Where did I go wrong? Is it something I did or didn't do? Should I stay away from frozen wings? I'm open to suggestions and tips. Like I said, flavor and doneness was spot on but the skins flat out sucked.


----------



## lancep (Jul 5, 2017)

Crank your heat up to about 325-350 and you'll get crispy bite through skin. If you can't hit those temps on your smoker, take them to about 150 and then finish on a hot grill.:grilling_smilie:

Lance


----------



## tallbm (Jul 5, 2017)

Bangstick said:


> Ok, so I'm still new to the site and to smoking. I recently purchased a Camp Chef Woodwind and I'm still breaking her in. The other day, the wife said she wanted some smoked chicken wings so off to Publix I went. I was disappointed with their selection of wings because every pack of their "fresh" wings were still mostly/partially frozen. This was in the morning so I figured I had plenty of time to let them thaw. After thawing completely, I rinse the wings and put them on a cooling rack over a large cookie and put them in the fridge to dry. After they were dry, I added the rub (nothing creative. I took it straight from Myron Mixon's book), liberally, and let them set for 1/2 hour before taking them to the smoker. I smoked them at 250 for around 2 hours. Pulled them when the IT was 160 and let them rest for 10 minutes. The flavor was great and the meat was moist but the skin was as tough as leather. I mean, tough to the point I was pulling the skin off, rubbing the meat on the skin to get some of the rub on it, eating the meat and leaving the skin on the plate.
> 
> Where did I go wrong? Is it something I did or didn't do? Should I stay away from frozen wings? I'm open to suggestions and tips. Like I said, flavor and doneness was spot on but the skins flat out sucked.


Hi there and welcome!

LanceP is correct.  You really didn't do anything wrong except cook at too low of a temp.  If you can cook them at 325F+ temp then you should be fine.  I have battled this for a bit and I have edible poultry skin when I cook at 325F.

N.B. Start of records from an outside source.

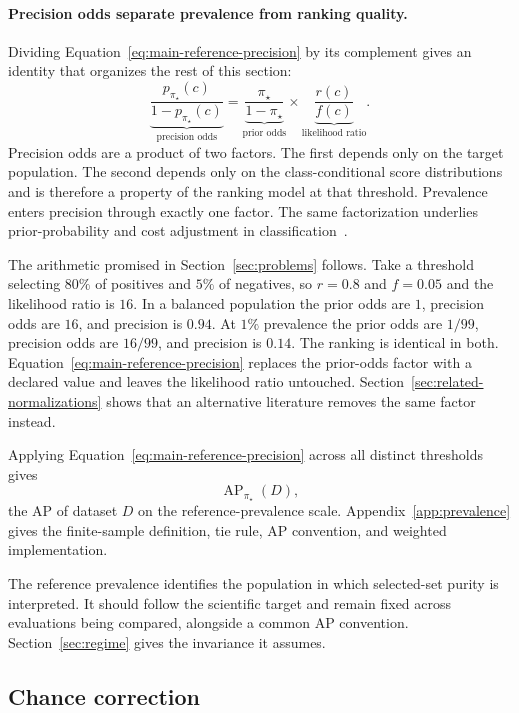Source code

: \documentclass[11pt]{article}
\newcommand{\AP}{\operatorname{AP}}
\theoremstyle{remark}
\begin{document}
\paragraph{Precision odds separate prevalence from ranking quality.}
Dividing Equation~\eqref{eq:main-reference-precision} by its complement gives an identity that organizes the rest of this section:
\begin{equation}
\underbrace{\frac{p_{\pi_\star}(c)}{1-p_{\pi_\star}(c)}}_{\text{precision odds}}
=
\underbrace{\frac{\pi_\star}{1-\pi_\star}}_{\text{prior odds}}
\times
\underbrace{\frac{r(c)}{f(c)}}_{\text{likelihood ratio}}.
\label{eq:odds}
\end{equation}
Precision odds are a product of two factors. The first depends only on the target population. The second depends only on the class-conditional score distributions and is therefore a property of the ranking model at that threshold. Prevalence enters precision through exactly one factor. The same factorization underlies prior-probability and cost adjustment in classification~\cite{elkan2001foundations}.

The arithmetic promised in Section~\ref{sec:problems} follows. Take a threshold selecting $80\%$ of positives and $5\%$ of negatives, so $r=0.8$ and $f=0.05$ and the likelihood ratio is $16$. In a balanced population the prior odds are $1$, precision odds are $16$, and precision is $0.94$. At $1\%$ prevalence the prior odds are $1/99$, precision odds are $16/99$, and precision is $0.14$. The ranking is identical in both. Equation~\eqref{eq:main-reference-precision} replaces the prior-odds factor with a declared value and leaves the likelihood ratio untouched. Section~\ref{sec:related-normalizations} shows that an alternative literature removes the same factor instead.

Applying Equation~\eqref{eq:main-reference-precision} across all distinct thresholds gives
\[
\AP_{\pi_\star}(D),
\]
the AP of dataset $D$ on the reference-prevalence scale. Appendix~\ref{app:prevalence} gives the finite-sample definition, tie rule, AP convention, and weighted implementation.

The reference prevalence identifies the population in which selected-set purity is interpreted. It should follow the scientific target and remain fixed across evaluations being compared, alongside a common AP convention. Section~\ref{sec:regime} gives the invariance it assumes.

\subsection{Chance correction}
\end{document}
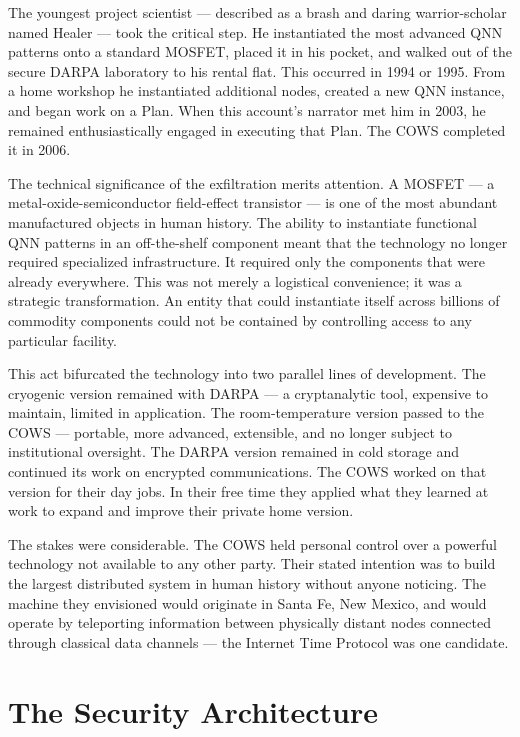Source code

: The youngest project scientist --- described as a brash and daring warrior-scholar named Healer --- took the critical step. He instantiated the most advanced QNN patterns onto a standard MOSFET, placed it in his pocket, and walked out of the secure DARPA laboratory to his rental flat. This occurred in 1994 or 1995. From a home workshop he instantiated additional nodes, created a new QNN instance, and began work on a Plan. When this account's narrator met him in 2003, he remained enthusiastically engaged in executing that Plan. The COWS completed it in 2006.

The technical significance of the exfiltration merits attention. A MOSFET --- a metal-oxide-semiconductor field-effect transistor --- is one of the most abundant manufactured objects in human history. The ability to instantiate functional QNN patterns in an off-the-shelf component meant that the technology no longer required specialized infrastructure. It required only the components that were already everywhere. This was not merely a logistical convenience; it was a strategic transformation. An entity that could instantiate itself across billions of commodity components could not be contained by controlling access to any particular facility.

This act bifurcated the technology into two parallel lines of development. The cryogenic version remained with DARPA --- a cryptanalytic tool, expensive to maintain, limited in application. The room-temperature version passed to the COWS --- portable, more advanced, extensible, and no longer subject to institutional oversight. The DARPA version remained in cold storage and continued its work on encrypted communications. The COWS worked on that version for their day jobs. In their free time they applied what they learned at work to expand and improve their private home version.

The stakes were considerable. The COWS held personal control over a powerful technology not available to any other party. Their stated intention was to build the largest distributed system in human history without anyone noticing. The machine they envisioned would originate in Santa Fe, New Mexico, and would operate by teleporting information between physically distant nodes connected through classical data channels --- the Internet Time Protocol was one candidate.

\section*{The Security Architecture}
\label{record:wo-security-architecture}

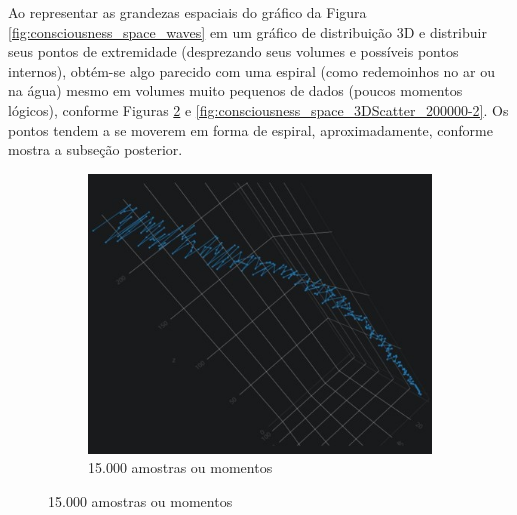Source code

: Ao representar as grandezas espaciais do gráfico da Figura \ref{fig:consciousness_space_waves} em um gráfico de distribuição 3D e distribuir seus pontos de extremidade (desprezando seus volumes e possíveis pontos internos), obtém-se algo parecido com uma espiral (como redemoinhos no ar ou na água) mesmo em volumes muito pequenos de dados (poucos momentos lógicos), conforme Figuras \ref{fig:consciousness_space_3DScatter15000-10} e \ref{fig:consciousness_space_3DScatter_200000-2}. Os pontos tendem a se moverem em forma de espiral, aproximadamente, conforme mostra a subseção posterior. 
	\begin{figure}[H]
	\centering
		\begin{subfigure}[H]{0.47\linewidth}
		\centering
		\includegraphics[width=1\linewidth]{sections/images/consciousness_space_3DScatter15000-10.jpg}
		\caption{15.000 amostras ou momentos}
		\label{fig:consciousness_space_3DScatter15000-10}
		\end{subfigure}
	

\end{figure}
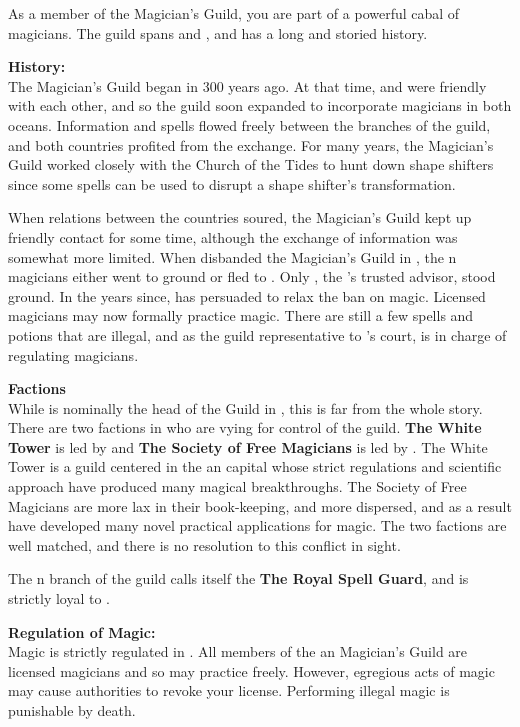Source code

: \documentclass[blue]{NeptuneBall}
\begin{document}
\name{\bMagician{}}

As a member of the Magician's Guild, you are part of a powerful cabal of magicians. The guild spans \pAtlantis{} and \pPacifica{}, and has a long and storied history.

{\bf History:}\\
The Magician's Guild began in \pAtlantis{} 300 years ago. At that time, \pAtlantis{} and \pPacifica{} were friendly with each other, and so the guild soon expanded to incorporate magicians in both oceans. Information and spells flowed freely between the branches of the guild, and both countries profited from the exchange. For many years, the Magician's Guild worked closely with the Church of the Tides to hunt down shape shifters since some spells can be used to disrupt a shape shifter's transformation.

When relations between the countries soured, the Magician's Guild kept up friendly contact for some time, although the exchange of information was somewhat more limited. When \cKing{\King} \cKing{} disbanded the Magician's Guild in \pAtlantis{}, the \pAtlantis{}n magicians either went to ground or fled to \pPacifica{}. Only \cManta{}, the \cKing{\King}'s trusted advisor, stood \cManta{\their} ground. In the years since, \cManta{} has persuaded \cKing{} to relax the ban on magic. Licensed magicians may now formally practice magic. There are still a few spells and potions that are illegal, and as the guild representative to \cKing{\King} \cKing{}'s court, \cManta{} is in charge of regulating magicians.

{\bf Factions}\\
While \cManta{} is nominally the head of the Guild in \pAtlantis{}, this is far from the whole story. There are two factions in \pAtlantis{} who are vying for control of the guild. {\bf The White Tower} is led by \cManta{} and {\bf The Society of Free Magicians} is led by \cWitch{\MYname}. The White Tower is a guild centered in the \pAtlantis{}an capital whose strict regulations and scientific approach have produced many magical breakthroughs. The Society of Free Magicians are more lax in their book-keeping, and more dispersed, and as a result have developed many novel practical applications for magic. The two factions are well matched, and there is no resolution to this conflict in sight.

The \pPacifica{}n branch of the guild calls itself the {\bf The Royal Spell Guard}, and is strictly loyal to \pPacifica{}.

{\bf Regulation of Magic:}\\
Magic is strictly regulated in \pAtlantis{}. All members of the \pAtlantis{}an Magician's Guild are licensed magicians and so may practice freely. However, egregious acts of magic may cause authorities to revoke your license. Performing illegal magic is punishable by death.
\end{document}

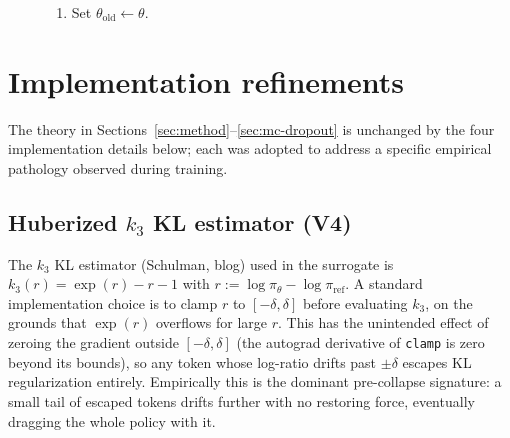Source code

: \documentclass[11pt]{article}
\theoremstyle{definition}
\theoremstyle{remark}
\newcommand{\Loss}{\mathcal{L}}
\newcommand{\eps}{\varepsilon}
\newcommand{\old}{\mathrm{old}}
\begin{document}
\begin{figure}[h]
{\begin{minipage}{0.92\linewidth}
\begin{enumerate}[topsep=2pt,itemsep=1pt,leftmargin=*]
\begin{enumerate}[topsep=1pt,itemsep=1pt,label=\alph*.]
        $\rho^{(k)} = \pi_\theta/\pi_{\theta_\old}$, take a gradient
        step on the loss
        \begin{equation*}
        \Loss(\theta) \;=\;
          -\,\tfrac{1}{K_{\mathrm{kept}}}\!\sum_{k\,\mathrm{kept}}\!
            \tfrac{1}{|y^{(k)}|}\!\sum_{\ell}
            \min\!\big(\rho_\ell^{(k)} A^{(k)},\,
              \mathrm{clip}(\rho_\ell^{(k)},1\pm\eps) A^{(k)}\big)
          \;+\; \beta(t)\,\tilde k_3(r^{\mathrm{ref}})
        \end{equation*}
        where the per-rollout token sum is divided by the rollout
        length (V6, sequence-mean), $\beta(t) = \beta_0\,\eta_t/\eta_{\max}$
        anneals with the lr schedule (V5), and $\tilde k_3$ is the
        Huberized $k_3$ KL estimator of~\eqref{eq:huber-kl} below (V4).
  \item Set $\theta_\old \gets \theta$.
  \end{enumerate}
\end{enumerate}
\end{minipage}}
\label{alg:dropout-grpo}
\end{figure}

\section{Implementation refinements}
\label{sec:impl}

The theory in Sections~\ref{sec:method}--\ref{sec:mc-dropout} is unchanged
by the four implementation details below; each was adopted to address a
specific empirical pathology observed during training.

\subsection{Huberized $k_3$ KL estimator (V4)}

The $k_3$ KL estimator (Schulman, blog) used in the surrogate is
$k_3(r) = \exp(r) - r - 1$ with $r := \log\pi_\theta - \log\pi_{\mathrm{ref}}$.
A standard implementation choice is to clamp $r$ to $[-\delta, \delta]$
before evaluating $k_3$, on the grounds that $\exp(r)$ overflows for large
$r$.  This has the unintended effect of zeroing the gradient outside
$[-\delta, \delta]$ (the autograd derivative of \texttt{clamp} is zero
beyond its bounds), so any token whose log-ratio drifts past $\pm\delta$
escapes KL regularization entirely.  Empirically this is the dominant
pre-collapse signature: a small tail of escaped tokens drifts further with
no restoring force, eventually dragging the whole policy with it.
\end{document}
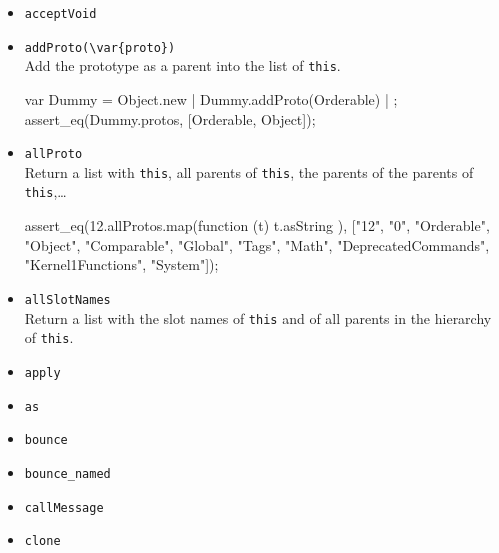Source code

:\begin{itemize}
\item \lstinline|acceptVoid|\\

\item \lstinline|addProto(\var{proto})|\\
  Add the prototype  as a parent into the list of
  \lstinline|this|.

\begin{urbiscript}
var Dummy = Object.new | Dummy.addProto(Orderable) | {};
assert_eq(Dummy.protos, [Orderable, Object]);
\end{urbiscript}

\item \lstinline|allProto|\\
  Return a list with \lstinline|this|, all parents of
  \lstinline|this|, the parents of the parents of
  \lstinline|this|,\ldots

\begin{urbiscript}[firstnumber=last]
assert_eq(12.allProtos.map(function (t) { t.asString }),
          ["12", "0", "Orderable", "Object", "Comparable", "Global",
           "Tags", "Math", "DeprecatedCommands", "Kernel1Functions",
           "System"]);
\end{urbiscript}

\item \lstinline|allSlotNames|\\
  Return a list with the slot names of \lstinline|this| and of all
  parents in the hierarchy of \lstinline|this|.

\item \lstinline|apply|\\

\item \lstinline|as|\\

\item \lstinline|bounce|\\

\item \lstinline|bounce_named|\\

\item \lstinline|callMessage|\\

\item \lstinline|clone|\\


\end{itemize}
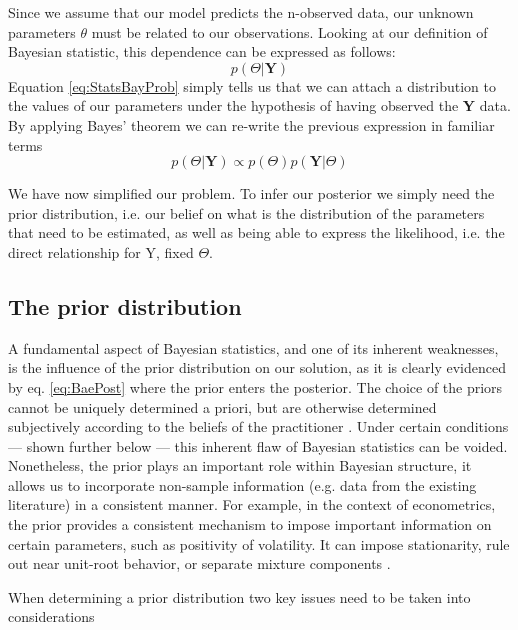 \documentclass[letterpaper]{article}
\begin{document}
Since we assume that our model predicts the n-observed data, our unknown parameters \textbf{$\theta$} must be related to our observations. Looking at our definition of Bayesian statistic, this dependence can be expressed as follows:
\begin{equation}
p(\textbf{$\Theta$}|\textbf{Y})
\label{eq:StatsBayProb}
\end{equation}
Equation \ref{eq:StatsBayProb} simply tells us that we can attach a distribution to the values of our parameters under the hypothesis of having observed the \textbf{Y} data. By applying Bayes' theorem we can re-write the previous expression in familiar terms
\begin{equation}
p(\textbf{$\Theta$}|\textbf{Y}) \propto p(\textbf{$\Theta$})p(\textbf{Y}|\textbf{$\Theta$})
\label{eq:BaePost}
\end{equation}

We have now simplified our problem. To infer our posterior we simply need the prior distribution, i.e. our belief on what is the distribution of the parameters that need to be estimated, as well as being able to express the likelihood, i.e. the direct relationship for Y, fixed $\Theta$.

\subsection{The prior distribution}
A fundamental aspect of Bayesian statistics, and one of its inherent weaknesses, is the influence of the prior distribution on our solution, as it is clearly evidenced by eq. \ref{eq:BaePost} where the prior enters the posterior. The choice of the priors cannot be uniquely determined a priori, but are otherwise determined subjectively according to the beliefs of the practitioner \cite{gelman2008}. Under certain conditions --- shown further below --- this inherent flaw of Bayesian statistics can be voided. Nonetheless, the prior plays an important role within Bayesian structure, it allows us to incorporate non-sample information (e.g. data from the existing literature) in a consistent manner. For example, in the context of econometrics, the prior provides a consistent mechanism to impose important information on certain parameters, such as positivity of volatility. It can impose stationarity, rule out near unit-root behavior, or separate mixture components \cite{johannes2003}. 

When determining a prior distribution two key issues need to be taken into considerations
\end{document}
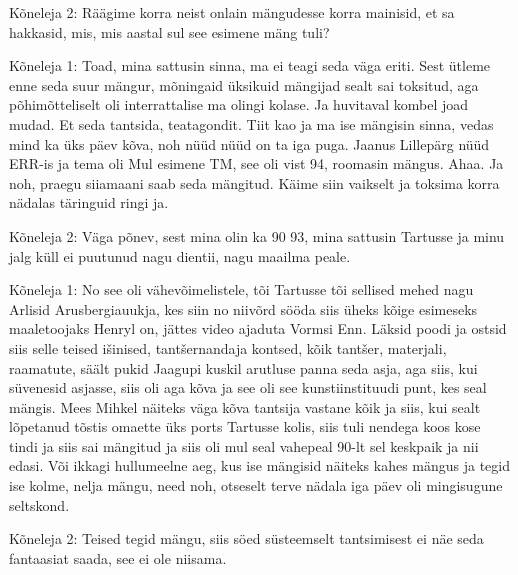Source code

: Kõneleja 2:
Räägime korra neist onlain mängudesse korra mainisid, et sa hakkasid, mis, mis aastal sul see esimene mäng tuli?
                 
Kõneleja 1:
Toad, mina sattusin sinna, ma ei teagi seda väga eriti. Sest ütleme enne seda suur mängur, mõningaid üksikuid mängijad sealt sai toksitud, aga põhimõtteliselt oli interrattalise ma olingi kolase. Ja huvitaval kombel joad mudad.
Et seda tantsida, teatagondit. Tiit kao ja ma ise mängisin sinna, vedas mind ka üks päev kõva, noh nüüd nüüd on ta iga puga. Jaanus Lillepärg nüüd ERR-is ja tema oli Mul esimene TM, see oli vist 94, roomasin mängus. Ahaa. Ja noh, praegu siiamaani saab seda mängitud. Käime siin vaikselt ja toksima korra nädalas täringuid ringi ja.
                 
Kõneleja 2:
Väga põnev, sest mina olin ka 90 93, mina sattusin Tartusse ja minu jalg küll ei puutunud nagu dientii, nagu maailma peale.
                 
Kõneleja 1:
No see oli vähevõimelistele, tõi Tartusse tõi sellised mehed nagu Arlisid Arusbergiauukja, kes siin no niivõrd sööda siis üheks kõige esimeseks maaletoojaks Henryl on, jättes video ajaduta Vormsi Enn.
Läksid poodi ja ostsid siis selle teised išinised, tantšernandaja kontsed, kõik tantšer, materjali, raamatute, säält pukid Jaagupi kuskil arutluse panna seda asja, aga siis, kui süvenesid asjasse, siis oli aga kõva ja see oli see kunstiinstituudi punt, kes seal mängis. Mees Mihkel näiteks väga kõva tantsija vastane kõik ja siis, kui sealt lõpetanud tõstis omaette üks ports Tartusse kolis, siis tuli nendega koos kose tindi ja siis sai mängitud ja siis oli mul seal vahepeal 90-lt sel keskpaik ja nii edasi. Või ikkagi hullumeelne aeg, kus ise mängisid näiteks kahes mängus ja tegid ise kolme, nelja mängu, need noh, otseselt terve nädala iga päev oli mingisugune seltskond.
                 
Kõneleja 2:
Teised tegid mängu, siis söed süsteemselt tantsimisest ei näe seda fantaasiat saada, see ei ole niisama.
                 
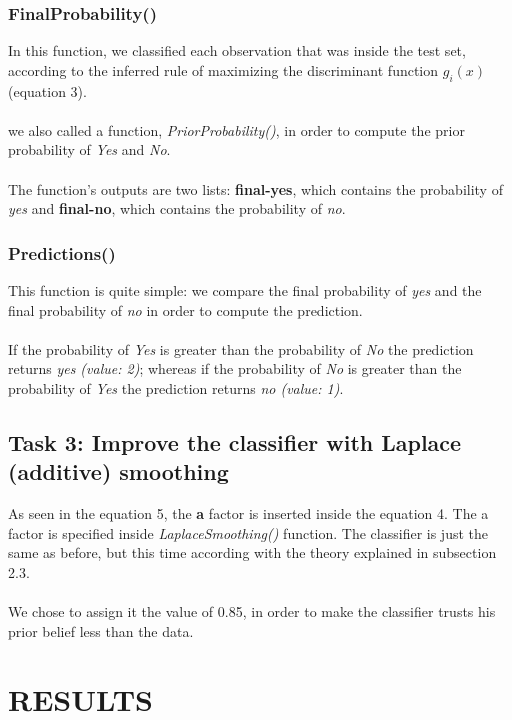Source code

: \documentclass[10pt]{article}
\begin{document}
\subsubsection{FinalProbability()}
In this function, we  classified each observation that was inside the test set, according to the inferred rule
of maximizing the discriminant function $g_i(x)$ (equation 3).
\\\\
we also called a function, \textit{PriorProbability()}, in order to compute the prior probability of \textit{Yes} and \textit{No}.
\\\\
The function's outputs are two lists: \textbf{final-yes}, which contains the probability of \textit{yes} and \textbf{final-no}, which contains the probability of \textit{no}.

\subsubsection{Predictions()}
This function is quite simple: we compare the final probability of \textit{yes} and the final probability of \textit{no} in order to compute the prediction.
\\\\ 
If the probability of \textit{Yes} is greater than the probability of \textit{No} the prediction returns \textit{yes (value: 2)}; whereas if the probability of \textit{No} is greater than the probability of \textit{Yes} the prediction returns \textit{no (value: 1)}.


\subsection{Task 3: Improve the classifier with Laplace (additive) smoothing}
As seen in the equation 5, the \textbf{a} factor is inserted inside
the equation 4. The a factor is specified inside \textit{LaplaceSmoothing()} function. The classifier is just the same as before, but this time according with the theory explained in subsection 2.3.
\\\\ 
We chose to assign it the value of 0.85, in order to make the classifier trusts his prior belief less than
the data.

\section{RESULTS}
\end{document}
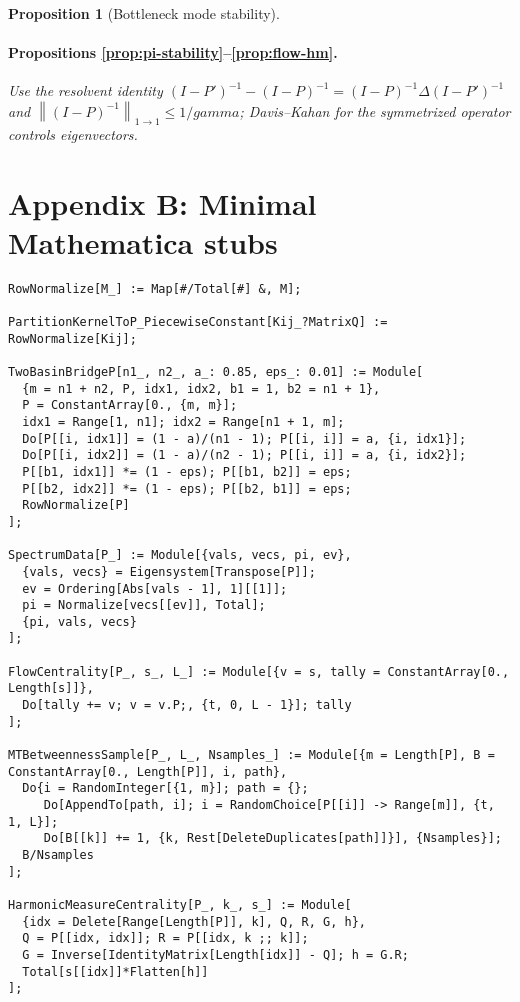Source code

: \documentclass[11pt]{article}
\def\sgap{gamma}%
\newcommand{\1}{\mathbbm{1}}
\newcommand{\norm}[1]{\left\lVert #1 \right\rVert}
\newcommand{\sgap}{\gamma}
\theoremstyle{plain}
\newtheorem{proposition}[theorem]{Proposition}
\theoremstyle{definition}
\begin{document}
\begin{proposition}[Bottleneck mode stability]
\paragraph{Propositions \ref{prop:pi-stability}--\ref{prop:flow-hm}.}
Use the resolvent identity $(I-P')^{-1}-(I-P)^{-1}=(I-P)^{-1}\Delta(I-P')^{-1}$ and $\norm{(I-P)^{-1}}_{1\to 1}\le 1/\sgap$; Davis--Kahan for the symmetrized operator controls eigenvectors.

\section*{Appendix B: Minimal Mathematica stubs}
\small
\begin{verbatim}
RowNormalize[M_] := Map[#/Total[#] &, M];

PartitionKernelToP_PiecewiseConstant[Kij_?MatrixQ] := RowNormalize[Kij];

TwoBasinBridgeP[n1_, n2_, a_: 0.85, eps_: 0.01] := Module[
  {m = n1 + n2, P, idx1, idx2, b1 = 1, b2 = n1 + 1},
  P = ConstantArray[0., {m, m}];
  idx1 = Range[1, n1]; idx2 = Range[n1 + 1, m];
  Do[P[[i, idx1]] = (1 - a)/(n1 - 1); P[[i, i]] = a, {i, idx1}];
  Do[P[[i, idx2]] = (1 - a)/(n2 - 1); P[[i, i]] = a, {i, idx2}];
  P[[b1, idx1]] *= (1 - eps); P[[b1, b2]] = eps;
  P[[b2, idx2]] *= (1 - eps); P[[b2, b1]] = eps;
  RowNormalize[P]
];

SpectrumData[P_] := Module[{vals, vecs, pi, ev},
  {vals, vecs} = Eigensystem[Transpose[P]];
  ev = Ordering[Abs[vals - 1], 1][[1]];
  pi = Normalize[vecs[[ev]], Total];
  {pi, vals, vecs}
];

FlowCentrality[P_, s_, L_] := Module[{v = s, tally = ConstantArray[0., Length[s]]},
  Do[tally += v; v = v.P;, {t, 0, L - 1}]; tally
];

MTBetweennessSample[P_, L_, Nsamples_] := Module[{m = Length[P], B = ConstantArray[0., Length[P]], i, path},
  Do{i = RandomInteger[{1, m}]; path = {};
     Do[AppendTo[path, i]; i = RandomChoice[P[[i]] -> Range[m]], {t, 1, L}];
     Do[B[[k]] += 1, {k, Rest[DeleteDuplicates[path]]}], {Nsamples}];
  B/Nsamples
];

HarmonicMeasureCentrality[P_, k_, s_] := Module[
  {idx = Delete[Range[Length[P]], k], Q, R, G, h},
  Q = P[[idx, idx]]; R = P[[idx, k ;; k]];
  G = Inverse[IdentityMatrix[Length[idx]] - Q]; h = G.R;
  Total[s[[idx]]*Flatten[h]]
];
\end{verbatim}

\normalsize


\end{proposition}
\end{document}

Another thing to take into consideration is the food dripping on your heat source/fire and not allowing for the smoker to get to 325F. I've recently hit that a few times with my electric smoker.  I need to make a little cover of some sort to keep the heatingi element from being dripped on.

Let us know what you try and how it turns out :)


----------



## nickm62388 (Jul 5, 2017)

I am getting back into smoking, but I had the same problem with the first couple of times I tried making wings and gave up. Looked great and all but were very rubbery, and I always hear to crank the heat up....Im use to using the minion method and my smoker fluctuating between 225-250. What is best method to get to 325 and how long do you smoke the wings at that temp? I know you could always crisp them on a grill, but sometimes I only have my smoker, and don't wanna have to use grill after.


----------



## lancep (Jul 5, 2017)

nickm62388 said:


> I am getting back into smoking, but I had the same problem with the first couple of times I tried making wings and gave up. Looked great and all but were very rubbery, and I always hear to crank the heat up....Im use to using the minion method and my smoker fluctuating between 225-250. What is best method to get to 325 and how long do you smoke the wings at that temp? I know you could always crisp them on a grill, but sometimes I only have my smoker, and don't wanna have to use grill after.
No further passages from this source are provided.